Rats were injected with [2-14C]H4PteGlu daily for 3 d and thereafter one group left in air and a second group in an atmosphere of nitrous oxide/oxygen (1/1). Nitrous oxide inactivates cobalamin. The N2O-treated rats excreted large amounts of L. casei-active folate into the urine. The urinary folate co-chromatographed with authentic 3H-labelled 5-methyltetrahydrofolate. Both groups of animals excreted 14C-labelled breakdown products in the urine but there was no evidence of increased folate catabolism in the N2O-treated rats. It was concluded that the folate deficiency that develops in the N2O-treated rat is due to massive urinary loss of folate. This appears to be secondary to impaired cellular uptake of folate which leads to a raised plasma folate level.

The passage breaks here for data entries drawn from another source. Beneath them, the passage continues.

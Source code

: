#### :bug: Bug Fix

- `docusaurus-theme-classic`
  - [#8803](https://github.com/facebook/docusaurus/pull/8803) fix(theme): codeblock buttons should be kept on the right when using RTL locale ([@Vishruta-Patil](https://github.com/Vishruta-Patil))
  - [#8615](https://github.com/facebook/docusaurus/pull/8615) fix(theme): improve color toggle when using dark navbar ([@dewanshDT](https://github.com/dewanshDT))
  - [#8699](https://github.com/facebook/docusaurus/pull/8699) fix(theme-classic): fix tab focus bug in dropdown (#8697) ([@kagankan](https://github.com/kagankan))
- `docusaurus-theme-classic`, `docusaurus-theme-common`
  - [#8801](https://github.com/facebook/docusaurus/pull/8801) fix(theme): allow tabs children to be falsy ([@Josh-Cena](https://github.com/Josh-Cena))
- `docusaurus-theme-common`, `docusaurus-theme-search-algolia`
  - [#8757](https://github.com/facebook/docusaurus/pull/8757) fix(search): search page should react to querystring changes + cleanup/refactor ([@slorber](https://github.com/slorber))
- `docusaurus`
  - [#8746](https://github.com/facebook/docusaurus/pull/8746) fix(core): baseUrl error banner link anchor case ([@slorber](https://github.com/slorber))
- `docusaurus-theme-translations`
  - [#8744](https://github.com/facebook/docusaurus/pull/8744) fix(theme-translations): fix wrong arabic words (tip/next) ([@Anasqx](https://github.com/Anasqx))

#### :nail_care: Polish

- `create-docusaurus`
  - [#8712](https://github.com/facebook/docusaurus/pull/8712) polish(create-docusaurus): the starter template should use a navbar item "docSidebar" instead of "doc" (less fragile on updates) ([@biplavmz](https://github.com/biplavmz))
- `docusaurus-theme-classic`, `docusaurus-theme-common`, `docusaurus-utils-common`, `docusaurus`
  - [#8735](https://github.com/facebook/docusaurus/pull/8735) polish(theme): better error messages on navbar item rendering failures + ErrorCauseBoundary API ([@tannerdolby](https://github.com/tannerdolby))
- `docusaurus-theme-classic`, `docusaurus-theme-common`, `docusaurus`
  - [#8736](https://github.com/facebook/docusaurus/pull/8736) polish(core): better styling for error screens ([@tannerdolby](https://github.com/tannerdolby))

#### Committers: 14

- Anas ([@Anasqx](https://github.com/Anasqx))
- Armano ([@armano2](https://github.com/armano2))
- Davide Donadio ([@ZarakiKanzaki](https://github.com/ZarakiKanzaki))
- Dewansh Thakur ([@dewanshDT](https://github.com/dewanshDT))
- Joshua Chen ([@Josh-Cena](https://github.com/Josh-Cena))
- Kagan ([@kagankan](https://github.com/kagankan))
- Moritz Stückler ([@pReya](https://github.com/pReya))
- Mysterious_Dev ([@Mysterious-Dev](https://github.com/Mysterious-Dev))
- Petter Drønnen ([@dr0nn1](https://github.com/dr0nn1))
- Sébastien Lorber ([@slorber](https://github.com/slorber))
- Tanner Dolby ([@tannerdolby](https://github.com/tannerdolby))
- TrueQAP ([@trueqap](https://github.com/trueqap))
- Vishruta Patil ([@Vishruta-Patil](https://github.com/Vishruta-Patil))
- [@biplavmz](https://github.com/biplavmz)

大鼠每天注射[2-¹⁴C]四氢叶酸谷氨酸,持续3天,之后一组置于空气中,另一组置于一氧化二氮/氧气(1/1)的气氛中。一氧化二氮会使钴胺素失活。经一氧化二氮处理的大鼠向尿液中排泄大量对干酪乳杆菌有活性的叶酸。尿中的叶酸与 authentic ³H标记的5-甲基四氢叶酸共色谱。两组动物的尿液中均排泄出¹⁴C标记的分解产物,但没有证据表明经一氧化二氮处理的大鼠叶酸分解代谢增加。得出的结论是,经一氧化二氮处理的大鼠出现的叶酸缺乏是由于叶酸大量经尿液流失。这似乎继发于细胞对叶酸摄取受损,从而导致血浆叶酸水平升高。